De façon plus générale et appliquée, nous ne savons toujours pas comment et pourquoi s'établissent les réservoirs viraux. Quand le VIH infecte certaines cellules, cette infection peut être active ou latente. À ce jour, les facteurs associés à la composition des réservoirs et à la qualité de ces derniers ne sont pas connus.
Est-il exact de dire qu'il s'agit du virus le plus étudié au monde ?
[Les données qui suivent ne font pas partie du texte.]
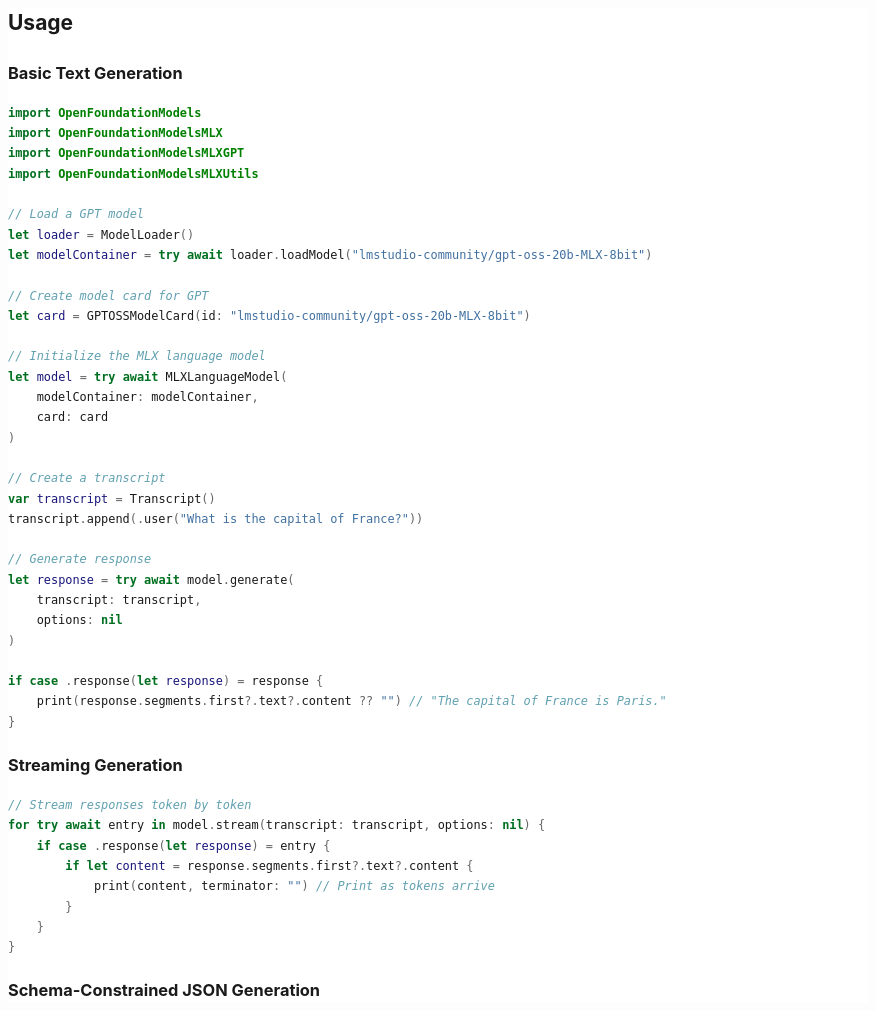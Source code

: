 ## Usage

### Basic Text Generation

```swift
import OpenFoundationModels
import OpenFoundationModelsMLX
import OpenFoundationModelsMLXGPT
import OpenFoundationModelsMLXUtils

// Load a GPT model
let loader = ModelLoader()
let modelContainer = try await loader.loadModel("lmstudio-community/gpt-oss-20b-MLX-8bit")

// Create model card for GPT
let card = GPTOSSModelCard(id: "lmstudio-community/gpt-oss-20b-MLX-8bit")

// Initialize the MLX language model
let model = try await MLXLanguageModel(
    modelContainer: modelContainer,
    card: card
)

// Create a transcript
var transcript = Transcript()
transcript.append(.user("What is the capital of France?"))

// Generate response
let response = try await model.generate(
    transcript: transcript,
    options: nil
)

if case .response(let response) = response {
    print(response.segments.first?.text?.content ?? "") // "The capital of France is Paris."
}
```

### Streaming Generation

```swift
// Stream responses token by token
for try await entry in model.stream(transcript: transcript, options: nil) {
    if case .response(let response) = entry {
        if let content = response.segments.first?.text?.content {
            print(content, terminator: "") // Print as tokens arrive
        }
    }
}
```

### Schema-Constrained JSON Generation
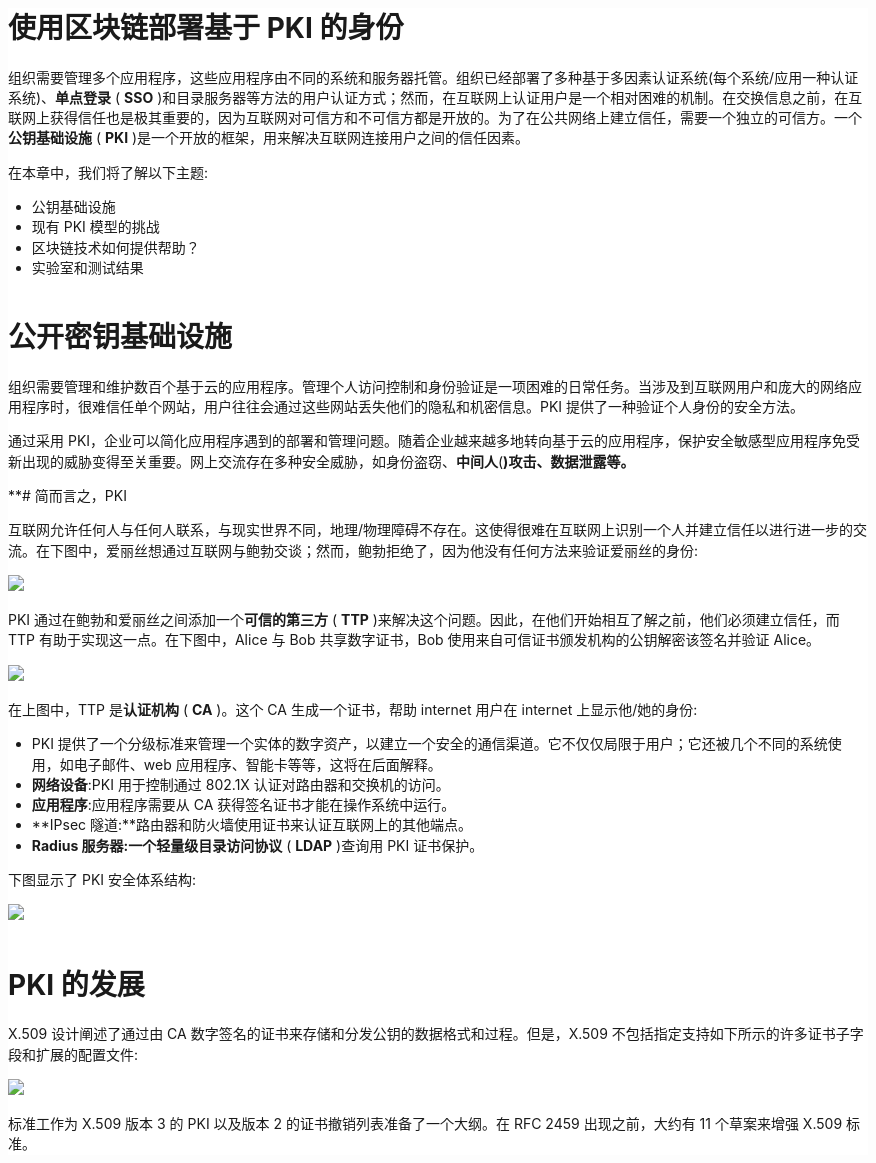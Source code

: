 # 使用区块链部署基于 PKI 的身份

组织需要管理多个应用程序，这些应用程序由不同的系统和服务器托管。组织已经部署了多种基于多因素认证系统(每个系统/应用一种认证系统)、**单点登录** ( **SSO** )和目录服务器等方法的用户认证方式；然而，在互联网上认证用户是一个相对困难的机制。在交换信息之前，在互联网上获得信任也是极其重要的，因为互联网对可信方和不可信方都是开放的。为了在公共网络上建立信任，需要一个独立的可信方。一个**公钥基础设施** ( **PKI** )是一个开放的框架，用来解决互联网连接用户之间的信任因素。

在本章中，我们将了解以下主题:

*   公钥基础设施
*   现有 PKI 模型的挑战
*   区块链技术如何提供帮助？
*   实验室和测试结果

# 公开密钥基础设施

组织需要管理和维护数百个基于云的应用程序。管理个人访问控制和身份验证是一项困难的日常任务。当涉及到互联网用户和庞大的网络应用程序时，很难信任单个网站，用户往往会通过这些网站丢失他们的隐私和机密信息。PKI 提供了一种验证个人身份的安全方法。

通过采用 PKI，企业可以简化应用程序遇到的部署和管理问题。随着企业越来越多地转向基于云的应用程序，保护安全敏感型应用程序免受新出现的威胁变得至关重要。网上交流存在多种安全威胁，如身份盗窃、**中间人**(**)攻击、数据泄露等。**

 **# 简而言之，PKI

互联网允许任何人与任何人联系，与现实世界不同，地理/物理障碍不存在。这使得很难在互联网上识别一个人并建立信任以进行进一步的交流。在下图中，爱丽丝想通过互联网与鲍勃交谈；然而，鲍勃拒绝了，因为他没有任何方法来验证爱丽丝的身份:

![](../images/00064.jpeg)

PKI 通过在鲍勃和爱丽丝之间添加一个**可信的第三方** ( **TTP** )来解决这个问题。因此，在他们开始相互了解之前，他们必须建立信任，而 TTP 有助于实现这一点。在下图中，Alice 与 Bob 共享数字证书，Bob 使用来自可信证书颁发机构的公钥解密该签名并验证 Alice。

![](../images/00065.jpeg)

在上图中，TTP 是**认证机构** ( **CA** )。这个 CA 生成一个证书，帮助 internet 用户在 internet 上显示他/她的身份:

*   PKI 提供了一个分级标准来管理一个实体的数字资产，以建立一个安全的通信渠道。它不仅仅局限于用户；它还被几个不同的系统使用，如电子邮件、web 应用程序、智能卡等等，这将在后面解释。
*   **网络设备**:PKI 用于控制通过 802.1X 认证对路由器和交换机的访问。
*   **应用程序**:应用程序需要从 CA 获得签名证书才能在操作系统中运行。
*   **IPsec 隧道:**路由器和防火墙使用证书来认证互联网上的其他端点。
*   **Radius 服务器:**一个**轻量级目录访问协议** ( **LDAP** )查询用 PKI 证书保护。

下图显示了 PKI 安全体系结构:

![](../images/00066.jpeg)

# PKI 的发展

X.509 设计阐述了通过由 CA 数字签名的证书来存储和分发公钥的数据格式和过程。但是，X.509 不包括指定支持如下所示的许多证书子字段和扩展的配置文件:

![](../images/00067.jpeg)

标准工作为 X.509 版本 3 的 PKI 以及版本 2 的证书撤销列表准备了一个大纲。在 RFC 2459 出现之前，大约有 11 个草案来增强 X.509 标准。
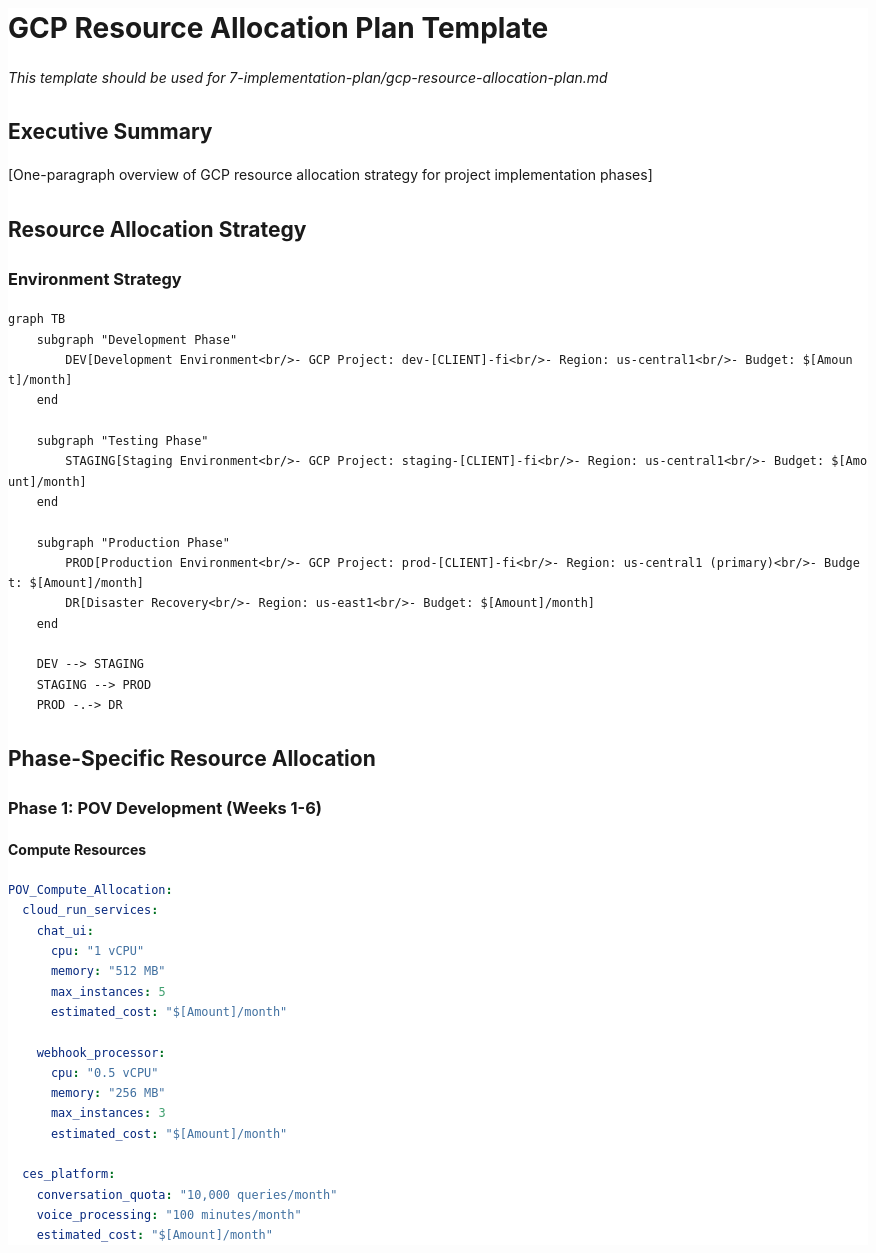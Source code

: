 # GCP Resource Allocation Plan Template

*This template should be used for 7-implementation-plan/gcp-resource-allocation-plan.md*

## Executive Summary

[One-paragraph overview of GCP resource allocation strategy for project implementation phases]

## Resource Allocation Strategy

### Environment Strategy
```mermaid
graph TB
    subgraph "Development Phase"
        DEV[Development Environment<br/>- GCP Project: dev-[CLIENT]-fi<br/>- Region: us-central1<br/>- Budget: $[Amount]/month]
    end

    subgraph "Testing Phase"
        STAGING[Staging Environment<br/>- GCP Project: staging-[CLIENT]-fi<br/>- Region: us-central1<br/>- Budget: $[Amount]/month]
    end

    subgraph "Production Phase"
        PROD[Production Environment<br/>- GCP Project: prod-[CLIENT]-fi<br/>- Region: us-central1 (primary)<br/>- Budget: $[Amount]/month]
        DR[Disaster Recovery<br/>- Region: us-east1<br/>- Budget: $[Amount]/month]
    end

    DEV --> STAGING
    STAGING --> PROD
    PROD -.-> DR
```

## Phase-Specific Resource Allocation

### Phase 1: POV Development (Weeks 1-6)

#### Compute Resources
```yaml
POV_Compute_Allocation:
  cloud_run_services:
    chat_ui:
      cpu: "1 vCPU"
      memory: "512 MB"
      max_instances: 5
      estimated_cost: "$[Amount]/month"

    webhook_processor:
      cpu: "0.5 vCPU"
      memory: "256 MB"
      max_instances: 3
      estimated_cost: "$[Amount]/month"

  ces_platform:
    conversation_quota: "10,000 queries/month"
    voice_processing: "100 minutes/month"
    estimated_cost: "$[Amount]/month"
```
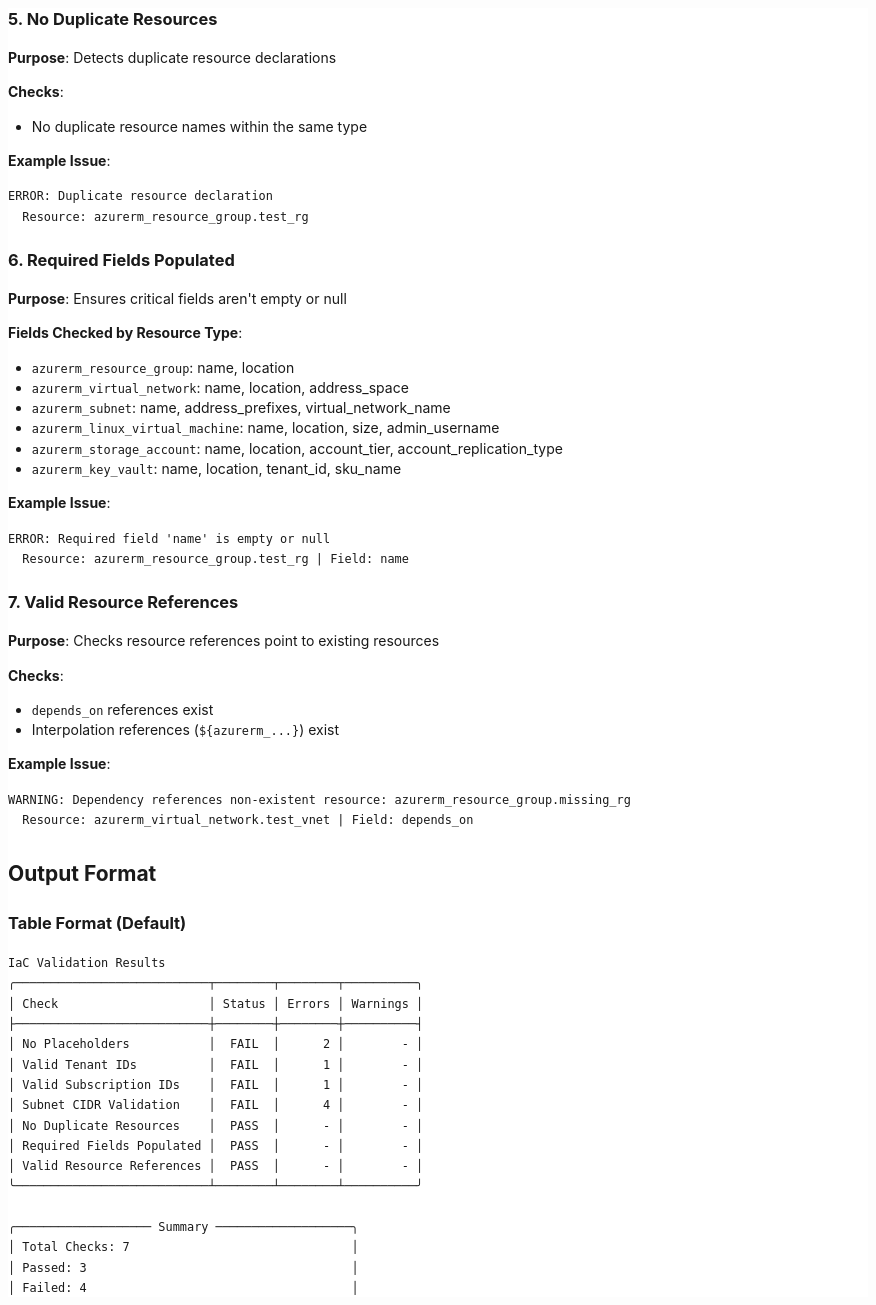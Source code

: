 ### 5. No Duplicate Resources

**Purpose**: Detects duplicate resource declarations

**Checks**:
- No duplicate resource names within the same type

**Example Issue**:
```
ERROR: Duplicate resource declaration
  Resource: azurerm_resource_group.test_rg
```

### 6. Required Fields Populated

**Purpose**: Ensures critical fields aren't empty or null

**Fields Checked by Resource Type**:
- `azurerm_resource_group`: name, location
- `azurerm_virtual_network`: name, location, address_space
- `azurerm_subnet`: name, address_prefixes, virtual_network_name
- `azurerm_linux_virtual_machine`: name, location, size, admin_username
- `azurerm_storage_account`: name, location, account_tier, account_replication_type
- `azurerm_key_vault`: name, location, tenant_id, sku_name

**Example Issue**:
```
ERROR: Required field 'name' is empty or null
  Resource: azurerm_resource_group.test_rg | Field: name
```

### 7. Valid Resource References

**Purpose**: Checks resource references point to existing resources

**Checks**:
- `depends_on` references exist
- Interpolation references (`${azurerm_...}`) exist

**Example Issue**:
```
WARNING: Dependency references non-existent resource: azurerm_resource_group.missing_rg
  Resource: azurerm_virtual_network.test_vnet | Field: depends_on
```

## Output Format

### Table Format (Default)

```
IaC Validation Results
╭───────────────────────────┬────────┬────────┬──────────╮
│ Check                     │ Status │ Errors │ Warnings │
├───────────────────────────┼────────┼────────┼──────────┤
│ No Placeholders           │  FAIL  │      2 │        - │
│ Valid Tenant IDs          │  FAIL  │      1 │        - │
│ Valid Subscription IDs    │  FAIL  │      1 │        - │
│ Subnet CIDR Validation    │  FAIL  │      4 │        - │
│ No Duplicate Resources    │  PASS  │      - │        - │
│ Required Fields Populated │  PASS  │      - │        - │
│ Valid Resource References │  PASS  │      - │        - │
╰───────────────────────────┴────────┴────────┴──────────╯

╭─────────────────── Summary ───────────────────╮
│ Total Checks: 7                               │
│ Passed: 3                                     │
│ Failed: 4                                     │
```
On peut le dire. De très nombreuses équipes travaillent sur le VIH depuis 40 ans. Nous en avons appris beaucoup, non seulement sur ce virus mais aussi sur ses cibles. Ces recherches n'ont pas servi qu'à la lutte contre le sida mais aussi à celle contre les autres infections virales. Par exemple, on ne saurait pas guérir aujourd'hui le virus de l'hépatite C sans les progrès réalisés contre le VIH.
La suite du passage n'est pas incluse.